* RECORDS SHOWN:
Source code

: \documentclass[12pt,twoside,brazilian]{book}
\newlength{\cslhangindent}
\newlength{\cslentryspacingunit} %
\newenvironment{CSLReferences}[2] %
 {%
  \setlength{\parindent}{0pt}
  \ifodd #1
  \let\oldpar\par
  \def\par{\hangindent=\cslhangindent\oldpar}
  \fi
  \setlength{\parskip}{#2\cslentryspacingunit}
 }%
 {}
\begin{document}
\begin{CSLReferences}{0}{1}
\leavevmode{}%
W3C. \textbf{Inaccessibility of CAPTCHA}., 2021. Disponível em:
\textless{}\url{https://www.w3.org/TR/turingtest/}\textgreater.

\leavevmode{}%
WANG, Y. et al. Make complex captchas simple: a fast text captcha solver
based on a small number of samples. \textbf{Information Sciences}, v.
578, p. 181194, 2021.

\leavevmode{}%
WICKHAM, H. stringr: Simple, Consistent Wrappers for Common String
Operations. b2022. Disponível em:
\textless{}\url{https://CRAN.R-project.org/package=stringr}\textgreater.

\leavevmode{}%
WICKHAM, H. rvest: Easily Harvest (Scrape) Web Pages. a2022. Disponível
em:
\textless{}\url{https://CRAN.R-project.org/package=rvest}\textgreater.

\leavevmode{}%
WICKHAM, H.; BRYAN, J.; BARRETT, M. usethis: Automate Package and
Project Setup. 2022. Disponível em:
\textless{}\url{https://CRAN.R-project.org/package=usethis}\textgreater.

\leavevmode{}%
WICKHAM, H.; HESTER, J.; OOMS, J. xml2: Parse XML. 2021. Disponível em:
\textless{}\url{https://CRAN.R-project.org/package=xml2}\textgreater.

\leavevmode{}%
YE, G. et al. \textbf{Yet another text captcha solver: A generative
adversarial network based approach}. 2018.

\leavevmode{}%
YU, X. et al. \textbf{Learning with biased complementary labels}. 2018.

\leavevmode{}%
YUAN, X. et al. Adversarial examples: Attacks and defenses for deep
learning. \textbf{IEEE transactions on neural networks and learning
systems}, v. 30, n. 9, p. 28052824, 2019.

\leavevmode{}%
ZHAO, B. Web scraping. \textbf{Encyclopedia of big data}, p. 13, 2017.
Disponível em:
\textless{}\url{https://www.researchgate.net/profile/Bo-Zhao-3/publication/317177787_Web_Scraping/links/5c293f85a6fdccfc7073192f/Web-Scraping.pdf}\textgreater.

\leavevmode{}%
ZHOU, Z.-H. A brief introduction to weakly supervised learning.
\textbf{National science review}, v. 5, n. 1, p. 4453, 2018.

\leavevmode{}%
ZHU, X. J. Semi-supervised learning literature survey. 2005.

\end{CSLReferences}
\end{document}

* WHAT YOU ARE ASKED TO DO: Count up the lines of the listing in which the word "textless" occurs, then state that number by itself.

* PROBLEM SOLUTION: 6